What are the lines from the top of the entries through the one with "assign count=count |"? Write them out exactly, with no pictures.

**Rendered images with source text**
----

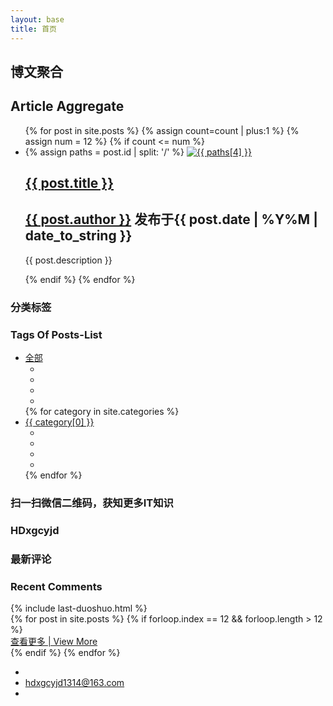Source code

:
 ```yaml
---
layout: base
title: 首页
---
```

<!-- 基地介绍 -->
<nav class="introduce">
	<h1 class="clear-select">博文聚合</h1>
	<h1 class="clear-select">Article Aggregate</h1>
</nav>
<!-- 首页内容 -->

<section class="index-box clearfix">
	<!-- 不用在html 中添加li 每发表一篇博文就会自动添加一个li -->
	<ul id="post-list" >
	{% for post in site.posts %}
		{% assign count=count | plus:1 %}
		{% assign num = 12 %}
		{% if count <= num %}
		<li class="post-list-li">
			<div class="post-tag">
			<!-- post.id /Y/M/D/name -->
			{% assign paths = post.id | split: '/' %}
			 	<!-- tagpic要给对，图片裁切成 280*250 -->
			 	<!-- tagpic（带后缀名） -->
				<a href="{{ post.url }}" target="_blank">
					<img src="/assets/img/index/post-list-imgs/{{ post.tagpic }}" alt="{{ paths[4] }}">
				</a>
			</div>
			<div class="line"></div>
			<div class="post-tag-description">
				<h1 class="post-tag-title">
					<!-- 不同tag类型使用不同颜色 -->
					<a class="{{ post.category }}-title" href="{{ post.url }}" target="_blank">{{ post.title }}</a>
				</h1>
				<h2 class="post-tag-author-date">
					<span class="remark"><a href="javascript:;" class='{{ post.author }}' target="_blank">{{ post.author }}</a> 发布于{{ post.date | %Y%M | date_to_string }}</span>
				</h2>
				<div class="post-tag-short-line"></div>
				<p>{{ post.description }}</p>
			</div>
		</li>
		{% endif %}
	{% endfor %}
	</ul>
	<section id="page-sidebar">	
		<h1 class="page-sidebar-title clear-select">分类标签</h1>
		<h1 class="page-sidebar-title-en clear-select">Tags Of Posts-List</h1>
		<!-- 分类列表 点击获得所有的相关博文 -->
		<ul id="classify-list" class="clearfix">
			<li class="classify-lis clearfix">
				<a href="javascript:;">全部</a>
				<ul>
					<li></li>
					<li></li>
					<li></li>
					<li></li>
				</ul>
			</li>
			{% for category in site.categories %}
			<li class="classify-lis clearfix">
				<a href="javascript:;">{{ category[0] }}</a>
				<ul>
					<li></li>
					<li></li>
					<li></li>
					<li></li>
				</ul>
			</li>	
			{% endfor %}
		</ul>
		<div class="line"></div>
		<div id="base-Quick-Response">
			<div class="base-Quick-img"></div>
		</div>
		<h1 class="QR-introduce clear-select">扫一扫微信二维码，获知更多IT知识</h1>
		<h1 class="QR-id text-stress clear-select">HDxgcyjd</h1>
		<div class="line"></div>
		<h1 class="page-sidebar-title clear-select">最新评论</h1>
		<h1 class="page-sidebar-title-en clear-select">Recent Comments</h1>
		{% include last-duoshuo.html %}
		<div class="line"></div>
	</section>
	{% for post in site.posts %}
    {% if forloop.index == 12 && forloop.length > 12 %}
    <!-- Pagination links -->
        <div class="getmore">
            <a href="/post.html">查看更多 | View More</a>
        </div>
      {% endif %}
  {% endfor %}
</section>
<section id="map-title">
	<canvas id="path-text" width="1200" height="160"></canvas>
	<canvas id="content-us"></canvas>
</section>
<section class="block-line contenctUs-line">
	<div class="line"></div>
</section>
<section id="map" class="clear-select">
	<div id="allmap"></div>
	<div id="mark-map"></div>
	<div id="map-content">
		<ul id="map-content-list" class="clear-select">
			<li>
				<a href="https://github.com/xgcyjd2014" target="_blank">
					<i class="fa fa-github"></i>
				</a>
			</li>
			<li>
				<a href="javascript:;">
					<i class="fa fa-envelope-o"></i>
					<div class="directions">hdxgcyjd1314@163.com</div>
				</a>
			</li>
			<li>
				<a href="javascript:;">
					<i class="fa fa-phone"></i>
				</a>
				<!-- <div class="directions"></div> -->
			</li>
		</ul>
	</div>
</section>
<script src="/assets/js/easeljs-0.8.2.min.js"></script>
<script src="/assets/js/EasePack.min.js"></script>
<script src="/assets/js/TweenLite.min.js"></script>
<script src="/assets/js/requestAnimationFrame.js"></script>
<script src="/assets/js/text-pixel.js"></script>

----

**Solved exercise**
Source code

:
 ```yaml
---
layout: base
title: 首页
---
```

<!-- 基地介绍 -->
<nav class="introduce">
	<h1 class="clear-select">博文聚合</h1>
	<h1 class="clear-select">Article Aggregate</h1>
</nav>
<!-- 首页内容 -->

<section class="index-box clearfix">
	<!-- 不用在html 中添加li 每发表一篇博文就会自动添加一个li -->
	<ul id="post-list" >
	{% for post in site.posts %}
		{% assign count=count | plus:1 %}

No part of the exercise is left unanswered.